- Education: Peking University University of Wisconsin–Madison College of Letters and Science
- Scientific career
- Fields: Statistics
- Workplaces: North Carolina State University University of Arizona

= Hao Helen Zhang =

Chinese statistician

Hao Helen Zhang is a Chinese statistician. She is a professor at the University of Arizona, in the Department of Mathematics, Statistics Interdisciplinary Program, and Applied Mathematics Interdisciplinary Program there. With Bertrand Clarke and Ernest Fokoué, she is the author of the book Principles and Theory for Data Mining and Machine Learning.

Zhang earned a bachelor's degree in mathematics in 1996 from Peking University. She completed her Ph.D. in statistics in 2002 from the University of Wisconsin–Madison. Her dissertation, supervised by Grace Wahba, was Nonparametric Variable Selection and Model Building Via Likelihood Basis Pursuit.

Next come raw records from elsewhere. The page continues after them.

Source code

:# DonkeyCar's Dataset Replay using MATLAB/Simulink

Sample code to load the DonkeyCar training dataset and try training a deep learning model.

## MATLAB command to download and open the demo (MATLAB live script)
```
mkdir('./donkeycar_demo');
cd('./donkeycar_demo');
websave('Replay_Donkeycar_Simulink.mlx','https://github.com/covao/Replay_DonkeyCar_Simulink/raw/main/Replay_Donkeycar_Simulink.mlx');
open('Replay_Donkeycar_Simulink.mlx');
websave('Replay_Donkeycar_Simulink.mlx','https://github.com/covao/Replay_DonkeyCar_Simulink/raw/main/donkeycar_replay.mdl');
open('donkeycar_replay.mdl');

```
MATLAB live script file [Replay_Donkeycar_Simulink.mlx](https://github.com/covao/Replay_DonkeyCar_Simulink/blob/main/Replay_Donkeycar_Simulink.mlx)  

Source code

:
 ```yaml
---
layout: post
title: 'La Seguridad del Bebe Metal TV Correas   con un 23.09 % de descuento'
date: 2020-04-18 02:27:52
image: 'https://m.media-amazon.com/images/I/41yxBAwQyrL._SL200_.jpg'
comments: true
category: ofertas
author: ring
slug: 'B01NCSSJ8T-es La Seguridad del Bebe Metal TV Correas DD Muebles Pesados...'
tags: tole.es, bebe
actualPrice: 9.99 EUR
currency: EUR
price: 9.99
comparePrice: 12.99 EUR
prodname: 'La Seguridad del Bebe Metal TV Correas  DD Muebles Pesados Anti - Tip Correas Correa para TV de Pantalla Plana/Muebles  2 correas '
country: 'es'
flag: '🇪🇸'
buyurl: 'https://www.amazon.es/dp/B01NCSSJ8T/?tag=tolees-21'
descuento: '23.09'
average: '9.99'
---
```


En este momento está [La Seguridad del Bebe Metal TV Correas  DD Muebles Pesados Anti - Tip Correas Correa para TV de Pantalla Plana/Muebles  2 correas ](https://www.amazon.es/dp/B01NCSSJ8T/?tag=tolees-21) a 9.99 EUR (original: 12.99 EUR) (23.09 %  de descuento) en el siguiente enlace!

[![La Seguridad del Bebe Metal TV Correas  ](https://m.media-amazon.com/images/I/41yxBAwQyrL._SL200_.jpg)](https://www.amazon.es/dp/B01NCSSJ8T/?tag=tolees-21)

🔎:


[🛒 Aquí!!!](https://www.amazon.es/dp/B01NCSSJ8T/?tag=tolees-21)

She joined the Department of Statistics at North Carolina State University in 2002, and moved to Arizona in 2011.

Zhang was elected to the International Statistical Institute and as a fellow of the American Statistical Association in 2015. She became a fellow in the Institute of Mathematical Statistics in 2016, and has been selected as the 2019 Medallion Lecturer of the Institute of Mathematical Statistics.